It’s been far, far too long since we’ve had a dramatic, drop-yer-beers-and-grab-yer-balls finish like that.

So long, in fact, I’d practically forgotten what it felt like to stand up and pace back and forth around the room, punching at thin air and grasping at straws and begging for the Gods of Baseball to grant one simple wish. Hell, the last time I got worked up about a Red Sox game in the past two months was when NESN replayed the infamous Pedro Martinez-Gerald Williams mash-up from a few years back. And it felt good to have beer dripping off the ceiling and shards of chips across the floor when this one was over.
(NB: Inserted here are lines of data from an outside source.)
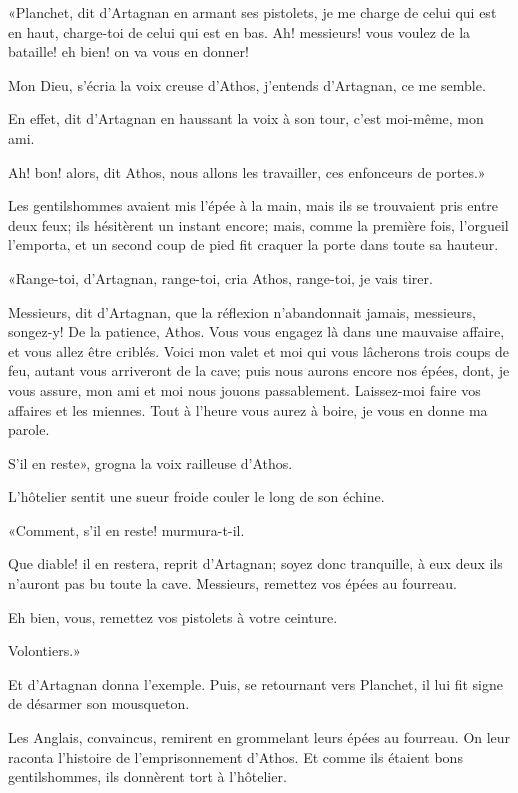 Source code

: «Planchet, dit d'Artagnan en armant ses pistolets, je me charge de celui qui est en haut, charge-toi de celui qui est en bas. Ah! messieurs! vous voulez de la bataille! eh bien! on va vous en donner! 

\speak  Mon Dieu, s'écria la voix creuse d'Athos, j'entends d'Artagnan, ce me semble. 

\speak  En effet, dit d'Artagnan en haussant la voix à son tour, c'est moi-même, mon ami. 

\speak  Ah! bon! alors, dit Athos, nous allons les travailler, ces enfonceurs de portes.» 

Les gentilshommes avaient mis l'épée à la main, mais ils se trouvaient pris entre deux feux; ils hésitèrent un instant encore; mais, comme la première fois, l'orgueil l'emporta, et un second coup de pied fit craquer la porte dans toute sa hauteur. 

«Range-toi, d'Artagnan, range-toi, cria Athos, range-toi, je vais tirer. 

\speak  Messieurs, dit d'Artagnan, que la réflexion n'abandonnait jamais, messieurs, songez-y! De la patience, Athos. Vous vous engagez là dans une mauvaise affaire, et vous allez être criblés. Voici mon valet et moi qui vous lâcherons trois coups de feu, autant vous arriveront de la cave; puis nous aurons encore nos épées, dont, je vous assure, mon ami et moi nous jouons passablement. Laissez-moi faire vos affaires et les miennes. Tout à l'heure vous aurez à boire, je vous en donne ma parole. 

\speak  S'il en reste», grogna la voix railleuse d'Athos. 

L'hôtelier sentit une sueur froide couler le long de son échine. 

«Comment, s'il en reste! murmura-t-il. 

\speak  Que diable! il en restera, reprit d'Artagnan; soyez donc tranquille, à eux deux ils n'auront pas bu toute la cave. Messieurs, remettez vos épées au fourreau. 

\speak  Eh bien, vous, remettez vos pistolets à votre ceinture. 

\speak  Volontiers.» 

Et d'Artagnan donna l'exemple. Puis, se retournant vers Planchet, il lui fit signe de désarmer son mousqueton. 

Les Anglais, convaincus, remirent en grommelant leurs épées au fourreau. On leur raconta l'histoire de l'emprisonnement d'Athos. Et comme ils étaient bons gentilshommes, ils donnèrent tort à l'hôtelier.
Just when I thought it was a wash, just when I thought we’d be dropping a game to the wretched Devil Rays, Mike Lowell gave us a taste of late inning glory that’s been far too rare these days. A big-ass, game-tying home run that we may very well be looking back on one month from now as the moment when everything changed, and the lads slipped on the big pants for good. After Lowell evened things off, we get a double from a Tek, a game-winning single from Coco, and shit, as they say, went nuts.

And come on, could this have ended any other way? This was Jon Lester’s homecoming, for christ’s sake. Do you really want to follow-up that standing O as he walked in from the bullpen and his gutsy, one-run-and-two-hits-over-seven-innings performance with a lifeless, 1-0 flushing at the hands of Tampa Bay? Or let Mike Timlin’s bases-loaded strikeout of BJ Upton or Eric Gagne’s striking-out of the side in the ninth go to waste? Mike Lowell, who beat cancer himself, sure as hell didn’t think so.

After a weekend that saw even the most indefatigable among us looking for weak links along the Tobin Bridge, this game was just what I needed. Better than a magic, self-refilling keg or an army of heavy-drinking Jessica Biel clones moving into the apartment across the hall.

It was simply one of the best games since the Mother’s Day Massacre. And in the end, the two big guns were Lowell and Lester. The message here? F#@k you, cancer!

Oh, and big hugs for El Bencho. Yeah, the dude knocked us out of Sunday’s game, but he absolutely terrorizes the Yankees.